Go Ahead, Climb a Rock

Statistics say mountaineering has actually gotten safer.

THIS MONTH'S TRAGIC climbing accident in the North Cascades, which claimed the lives of three people from the Mountaineers organization of Seattle, follows soon after three deaths on Mount Rainier. Add another casualty from McClellan's Butte near North Bend in March, and you might think the sport is undergoing some kind of lethal boom—more reckless daredevils exposing themselves to more needless risks. In fact, though rock climbing and mountaineering have grown steadily in participation since the 1960s, when baby boomers took up the sport, then saw a surge of interest following (ironically) Into Thin Air, the American Alpine Club just released a May report concluding the opposite is true. It states, "The fatality rate for climbing has dropped dramatically over the last several decades . . . refuting the commonly held perception that the rapid growth in the number of climbers has translated into more rescues and more fatalities."
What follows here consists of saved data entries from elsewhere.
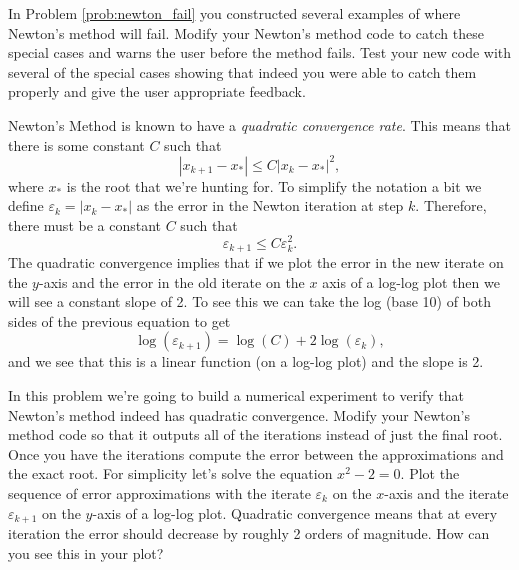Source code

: \begin{problem}
    In Problem \ref{prob:newton_fail} you constructed several examples of where Newton's
    method will fail.  Modify your Newton's method code
    to catch these special cases and warns the user before the method fails.  Test your
    new code with several of the special cases showing that indeed you were able to catch
    them properly and give the user appropriate feedback.
\end{problem}


\begin{problem}\label{prob:newton_convergence}
    Newton's Method is known to have a {\it quadratic convergence rate}.  This means that
    there is some constant $C$ such that 
    \[ |x_{k+1} - x_*| \leq C |x_{k} - x_*|^2, \]
    where $x_*$ is the root that we're hunting for.  
    To simplify the notation a bit we define $\varepsilon_{k} = |x_k - x_*|$ as the error
    in the Newton iteration at step $k$.  Therefore, there must be a constant $C$ such
    that 
    \[ \varepsilon_{k+1} \leq C \varepsilon_k^2. \]
    The quadratic convergence implies that
    if we plot the error in the new iterate on the $y$-axis and the error in the old
    iterate on the $x$ axis of a log-log plot then we will see a constant slope of 2.
    To see this we can take the log (base 10) of both sides of the previous equation to
    get 
    \[ \log(\varepsilon_{k+1}) = \log(C) + 2 \log(\varepsilon_k), \]
    and we see that this is a linear function (on a log-log plot) and the slope is 2.
    
    In this problem we're going to build a numerical experiment to verify that Newton's
    method indeed has quadratic convergence.  Modify your Newton's method code so that it
    outputs all of the iterations instead of just the final root.  Once you have the
    iterations compute the error between the approximations and the exact root. For
    simplicity let's solve the equation $x^2-2=0$.  Plot the sequence of error
    approximations with the iterate $\varepsilon_k$ on the $x$-axis and the iterate
    $\varepsilon_{k+1}$ on the
    $y$-axis of a log-log plot.  
    Quadratic convergence means that at every iteration the
    error should decrease by roughly 2 orders of magnitude.  How can you see this in your
    plot?
\end{problem}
AAC Deputy Director Lloyd Athearn wrote that report, and he adds, "There's been a huge decrease in the rate of fatalities" even though the absolute numbers have been about the same since the '70s. Now, as then, around 20 to 40 people die each year in the U.S., as tracked by the club's annual Accidents in North American Mountaineering. One of the benchmarks Athearn uses is climbing registration on Mount Rainier, which leaves a statistical paper trail to follow. Though annual attempts on the mountain have surged upward from around 400 in the '50s to more than 11,000 today, the fatality-rate curve plunges steeply in the opposite direction (with the exception of the 1981 spike for the ice fall accident, the worst in U.S. history, that killed 11).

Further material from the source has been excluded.